Personal information
- Date of birth: 30 December 1983 (age 42)
- Place of birth: Ascoli Piceno, Italy
- Height: 1.84 m (6 ft 0 in)
- Position: Centre-back

Youth career
- Ravenna
- 2001–2003: Verona

Senior career*
- Years: Team / Apps / (Gls)
- 2001: Ravenna / 1 / (0)
- 2003–2005: Carrarese / 36 / (2)
- 2005–2007: Perugia / 44 / (2)
- 2007–2009: Venezia / 19 / (0)
- 2008: → Manfredonia (loan) / 4 / (0)
- 2009–2010: Gallipoli / 1 / (0)
- 2010: Lecco / 8 / (0)
- 2010–2011: Real Rimini / 26 / (1)
- 2011–2012: Ravenna / 22 / (1)
- 2012–2013: Rimini / 3 / (0)
- 2013–2017: Ravenna / 49 / (5)
- 2017–2019: Alfonsine

= Davide Mandorlini =

Italian footballer (born 1983)

Davide Mandorlini (born 30 December 1983) is an Italian former footballer who played as a centre back.

He is the son of football coach and former player Andrea Mandorlini, who played awith Inter in the 1980s.
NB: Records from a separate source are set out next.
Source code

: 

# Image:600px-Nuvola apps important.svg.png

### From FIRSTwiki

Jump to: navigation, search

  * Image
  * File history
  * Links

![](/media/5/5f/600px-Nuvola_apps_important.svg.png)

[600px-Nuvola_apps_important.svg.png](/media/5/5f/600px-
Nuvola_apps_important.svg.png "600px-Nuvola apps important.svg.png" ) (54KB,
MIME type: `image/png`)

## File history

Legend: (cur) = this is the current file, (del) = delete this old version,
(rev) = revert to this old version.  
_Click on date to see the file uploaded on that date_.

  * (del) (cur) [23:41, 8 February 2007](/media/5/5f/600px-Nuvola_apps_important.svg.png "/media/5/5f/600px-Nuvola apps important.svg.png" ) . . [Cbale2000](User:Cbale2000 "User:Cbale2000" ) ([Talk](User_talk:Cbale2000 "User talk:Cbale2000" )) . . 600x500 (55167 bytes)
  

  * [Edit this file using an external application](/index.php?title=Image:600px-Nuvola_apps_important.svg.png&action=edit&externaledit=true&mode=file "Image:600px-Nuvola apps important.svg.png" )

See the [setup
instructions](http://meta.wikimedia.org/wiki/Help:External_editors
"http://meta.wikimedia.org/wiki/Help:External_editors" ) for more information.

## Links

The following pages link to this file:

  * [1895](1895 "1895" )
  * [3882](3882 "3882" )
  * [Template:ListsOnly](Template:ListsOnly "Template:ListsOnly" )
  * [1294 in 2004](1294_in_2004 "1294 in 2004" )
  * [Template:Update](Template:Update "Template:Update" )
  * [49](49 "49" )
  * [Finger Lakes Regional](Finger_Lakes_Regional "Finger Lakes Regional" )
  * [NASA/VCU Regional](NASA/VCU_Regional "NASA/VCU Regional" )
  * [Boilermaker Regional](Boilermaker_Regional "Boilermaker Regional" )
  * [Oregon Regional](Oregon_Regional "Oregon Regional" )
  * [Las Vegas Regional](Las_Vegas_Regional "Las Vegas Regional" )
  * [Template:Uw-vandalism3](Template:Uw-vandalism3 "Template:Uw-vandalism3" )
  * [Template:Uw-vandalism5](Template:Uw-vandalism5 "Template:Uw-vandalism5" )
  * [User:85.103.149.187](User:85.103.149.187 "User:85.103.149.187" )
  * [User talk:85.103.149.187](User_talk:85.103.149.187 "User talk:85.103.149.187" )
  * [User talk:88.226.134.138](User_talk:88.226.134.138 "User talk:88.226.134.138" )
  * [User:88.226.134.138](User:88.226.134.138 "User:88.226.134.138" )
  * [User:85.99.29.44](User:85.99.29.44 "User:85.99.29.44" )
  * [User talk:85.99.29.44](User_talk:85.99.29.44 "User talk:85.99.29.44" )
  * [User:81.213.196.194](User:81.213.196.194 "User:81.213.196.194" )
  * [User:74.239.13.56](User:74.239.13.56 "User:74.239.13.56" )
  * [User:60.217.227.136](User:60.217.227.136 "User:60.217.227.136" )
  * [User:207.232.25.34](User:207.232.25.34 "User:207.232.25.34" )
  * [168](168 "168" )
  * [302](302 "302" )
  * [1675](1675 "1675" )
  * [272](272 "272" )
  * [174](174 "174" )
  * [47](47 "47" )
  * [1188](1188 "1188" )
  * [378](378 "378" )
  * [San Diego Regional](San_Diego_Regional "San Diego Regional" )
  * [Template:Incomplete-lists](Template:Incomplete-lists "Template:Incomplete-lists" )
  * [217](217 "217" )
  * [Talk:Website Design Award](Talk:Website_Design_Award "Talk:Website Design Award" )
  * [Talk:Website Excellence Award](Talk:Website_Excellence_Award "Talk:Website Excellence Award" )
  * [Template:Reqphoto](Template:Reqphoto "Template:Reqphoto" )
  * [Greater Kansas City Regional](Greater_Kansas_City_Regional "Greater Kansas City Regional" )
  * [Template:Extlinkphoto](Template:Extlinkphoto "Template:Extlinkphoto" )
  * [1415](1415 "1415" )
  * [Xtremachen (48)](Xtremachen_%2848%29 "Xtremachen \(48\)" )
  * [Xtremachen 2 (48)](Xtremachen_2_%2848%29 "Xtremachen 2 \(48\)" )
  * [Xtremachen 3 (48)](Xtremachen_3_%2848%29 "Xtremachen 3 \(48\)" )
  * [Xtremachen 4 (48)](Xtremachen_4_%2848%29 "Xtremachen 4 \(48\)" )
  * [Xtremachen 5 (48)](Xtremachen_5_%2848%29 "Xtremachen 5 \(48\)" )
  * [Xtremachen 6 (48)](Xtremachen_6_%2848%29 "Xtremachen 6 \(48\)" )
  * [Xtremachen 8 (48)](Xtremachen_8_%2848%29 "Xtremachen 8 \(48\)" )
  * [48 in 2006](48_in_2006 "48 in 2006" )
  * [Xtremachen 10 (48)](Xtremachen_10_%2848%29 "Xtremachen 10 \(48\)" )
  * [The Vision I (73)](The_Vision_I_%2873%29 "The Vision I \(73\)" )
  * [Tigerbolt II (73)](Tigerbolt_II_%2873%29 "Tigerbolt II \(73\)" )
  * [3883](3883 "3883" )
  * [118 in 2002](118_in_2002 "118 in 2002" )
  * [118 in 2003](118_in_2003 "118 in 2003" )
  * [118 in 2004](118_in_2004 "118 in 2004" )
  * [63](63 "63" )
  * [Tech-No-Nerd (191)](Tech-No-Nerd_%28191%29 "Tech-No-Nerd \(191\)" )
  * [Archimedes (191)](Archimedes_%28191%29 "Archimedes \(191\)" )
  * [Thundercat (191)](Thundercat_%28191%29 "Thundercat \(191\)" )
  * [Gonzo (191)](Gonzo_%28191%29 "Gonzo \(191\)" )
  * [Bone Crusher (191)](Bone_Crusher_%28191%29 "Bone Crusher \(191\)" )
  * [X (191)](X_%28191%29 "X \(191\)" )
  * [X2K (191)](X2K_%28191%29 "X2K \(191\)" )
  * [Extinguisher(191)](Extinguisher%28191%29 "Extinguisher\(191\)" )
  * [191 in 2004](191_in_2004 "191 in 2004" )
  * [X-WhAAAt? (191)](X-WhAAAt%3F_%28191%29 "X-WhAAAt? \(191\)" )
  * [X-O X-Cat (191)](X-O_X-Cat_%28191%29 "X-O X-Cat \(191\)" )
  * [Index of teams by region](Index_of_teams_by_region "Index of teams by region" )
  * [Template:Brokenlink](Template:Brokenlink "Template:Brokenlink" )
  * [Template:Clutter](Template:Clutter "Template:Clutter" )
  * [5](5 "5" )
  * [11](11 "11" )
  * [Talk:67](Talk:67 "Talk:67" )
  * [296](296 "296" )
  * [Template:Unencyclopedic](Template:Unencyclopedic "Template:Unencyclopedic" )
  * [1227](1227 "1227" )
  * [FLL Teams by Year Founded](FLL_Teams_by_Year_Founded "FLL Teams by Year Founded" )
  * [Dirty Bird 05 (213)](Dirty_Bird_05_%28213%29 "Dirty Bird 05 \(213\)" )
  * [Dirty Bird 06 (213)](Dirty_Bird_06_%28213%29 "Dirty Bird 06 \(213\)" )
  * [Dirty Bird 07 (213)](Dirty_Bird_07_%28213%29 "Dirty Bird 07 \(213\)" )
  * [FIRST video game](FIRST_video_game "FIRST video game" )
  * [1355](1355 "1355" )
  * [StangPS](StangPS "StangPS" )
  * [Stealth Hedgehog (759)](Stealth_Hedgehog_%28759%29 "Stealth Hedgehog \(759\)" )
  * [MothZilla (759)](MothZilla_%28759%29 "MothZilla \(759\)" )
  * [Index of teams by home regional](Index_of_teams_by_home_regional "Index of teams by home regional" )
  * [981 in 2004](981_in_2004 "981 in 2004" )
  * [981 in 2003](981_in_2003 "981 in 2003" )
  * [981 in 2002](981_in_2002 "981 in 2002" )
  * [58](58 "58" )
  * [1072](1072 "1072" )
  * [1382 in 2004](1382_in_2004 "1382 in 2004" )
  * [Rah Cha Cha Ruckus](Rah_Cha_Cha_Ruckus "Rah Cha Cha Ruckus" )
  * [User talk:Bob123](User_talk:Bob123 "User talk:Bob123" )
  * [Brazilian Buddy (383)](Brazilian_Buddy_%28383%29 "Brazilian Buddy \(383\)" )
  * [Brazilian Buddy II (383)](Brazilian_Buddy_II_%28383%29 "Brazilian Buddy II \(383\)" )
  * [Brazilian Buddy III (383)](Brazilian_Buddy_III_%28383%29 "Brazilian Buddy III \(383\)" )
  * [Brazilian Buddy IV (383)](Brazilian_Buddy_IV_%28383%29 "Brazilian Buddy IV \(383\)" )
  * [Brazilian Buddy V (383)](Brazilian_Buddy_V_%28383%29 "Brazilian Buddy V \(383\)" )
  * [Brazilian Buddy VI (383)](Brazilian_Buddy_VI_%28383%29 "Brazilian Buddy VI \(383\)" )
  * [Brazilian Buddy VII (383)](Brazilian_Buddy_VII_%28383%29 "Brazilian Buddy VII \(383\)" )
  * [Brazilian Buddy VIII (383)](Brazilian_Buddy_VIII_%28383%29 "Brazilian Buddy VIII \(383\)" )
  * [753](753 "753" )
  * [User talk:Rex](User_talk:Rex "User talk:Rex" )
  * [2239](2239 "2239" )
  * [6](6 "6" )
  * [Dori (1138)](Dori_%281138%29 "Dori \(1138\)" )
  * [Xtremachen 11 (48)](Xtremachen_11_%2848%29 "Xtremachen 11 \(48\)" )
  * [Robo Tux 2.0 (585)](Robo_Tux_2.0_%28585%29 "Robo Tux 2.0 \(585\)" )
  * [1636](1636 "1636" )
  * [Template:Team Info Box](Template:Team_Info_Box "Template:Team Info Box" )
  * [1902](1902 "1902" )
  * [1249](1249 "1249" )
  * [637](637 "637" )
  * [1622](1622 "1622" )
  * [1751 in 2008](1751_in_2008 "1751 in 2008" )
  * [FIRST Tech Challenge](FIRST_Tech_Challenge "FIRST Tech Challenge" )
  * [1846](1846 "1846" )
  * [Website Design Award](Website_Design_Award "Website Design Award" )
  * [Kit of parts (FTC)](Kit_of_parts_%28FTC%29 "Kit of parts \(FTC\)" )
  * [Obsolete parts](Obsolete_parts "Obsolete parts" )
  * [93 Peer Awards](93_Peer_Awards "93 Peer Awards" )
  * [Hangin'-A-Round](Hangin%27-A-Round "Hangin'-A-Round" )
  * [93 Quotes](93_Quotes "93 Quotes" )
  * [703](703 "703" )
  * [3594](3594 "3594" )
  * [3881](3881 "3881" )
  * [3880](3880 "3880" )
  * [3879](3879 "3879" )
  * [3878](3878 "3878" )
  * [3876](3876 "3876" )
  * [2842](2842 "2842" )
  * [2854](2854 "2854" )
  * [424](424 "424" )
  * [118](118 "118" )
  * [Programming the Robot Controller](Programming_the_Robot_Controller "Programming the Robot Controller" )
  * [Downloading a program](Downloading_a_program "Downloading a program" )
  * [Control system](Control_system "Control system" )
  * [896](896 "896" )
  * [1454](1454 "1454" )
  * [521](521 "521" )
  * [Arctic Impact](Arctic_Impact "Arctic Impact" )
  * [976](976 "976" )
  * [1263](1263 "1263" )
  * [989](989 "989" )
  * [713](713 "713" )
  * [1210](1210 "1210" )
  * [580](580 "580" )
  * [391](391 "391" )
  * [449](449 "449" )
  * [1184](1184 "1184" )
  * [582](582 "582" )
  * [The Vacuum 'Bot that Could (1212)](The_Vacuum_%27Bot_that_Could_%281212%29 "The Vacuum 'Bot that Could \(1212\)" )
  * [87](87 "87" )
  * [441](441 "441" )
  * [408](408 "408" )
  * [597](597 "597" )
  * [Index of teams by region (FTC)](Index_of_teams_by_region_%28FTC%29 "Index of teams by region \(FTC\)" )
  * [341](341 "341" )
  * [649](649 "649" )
His brother Matteo is also a footballer.

==Career==

===Early career===
Davide Mandorlini was born in Ascoli Piceno when his father was playing for Ascoli Calcio 1898. He followed his father's footsteps by starting his football career at his hometown club Ravenna Calcio. He made his debut on 27 May 2001, in the round 36 of 2000–01 Serie B. He replaced Alex Nodari in the 79th minute and winning Ancona 5–2. He left the relegated club and signed by Serie B club Verona in summer 2001. In the next season he was awarded no. 28 shirt of the first team and received several call-ups, but never made his debut.

===Lega Pro clubs===
At the start of 2003–04 Serie B season, he was awarded no.25 shirt but few week later transferred to Serie C2 club Carrarese along with Simon Laner and Marco Turati, which Mandorlini joined his new club in co-ownership deal. Despite Verona announced the co-ownership deal was renewed in June 2004 but Lega Calcio did not receive any resolution from the clubs, made Carrarese automatically won the remains half for free.

In August 2005 he joined newly found Perugia Calcio which replaced the bankrupted A.C. Perugia to compete in Serie C1.

In July 2007 he was signed by fellow Serie C1 side Venezia, but from different group (Venezia was in Serie C1/B). in January 2008 he was loaned to Serie C/A side Manfredonia along with Alberto Filippini, which he played 4 times for the relegation threatening team.

On 1 July 2008 Mandorlini returned to Venice and played 15 league matches for the Lega Pro Prima Divisione (ex-Serie C1) struggler. He also played both legs of the relegation play-out, one as starter. In although Venezia secured a place in 2009–10 Lega Pro Prima Divisione, the club was expelled from the professional league due to its financial results.

===Gallipoli & Lecco===
In August 2009, he was signed by newly promoted Serie B team Gallipoli, which the club previously lack of investment and fielded their youth team for 2009–10 Coppa Italia match, until the arrival of investor from Udine. He took no.23 shirt but only played once, on 21 August 2009 (round 1), he substituted Piergiuseppe Maritato in 55th minute. The opponent later scored the equalizing goal and ended in a 1–1 draw with Ascoli. In January 2010, he left the Serie B struggler and was signed by Prima Divisione club Lecco.

===Serie D===
In 2010–11 season, he left for Serie D (non-professional) side Real Rimini, returning to Emilia–Romagna after 9 seasons.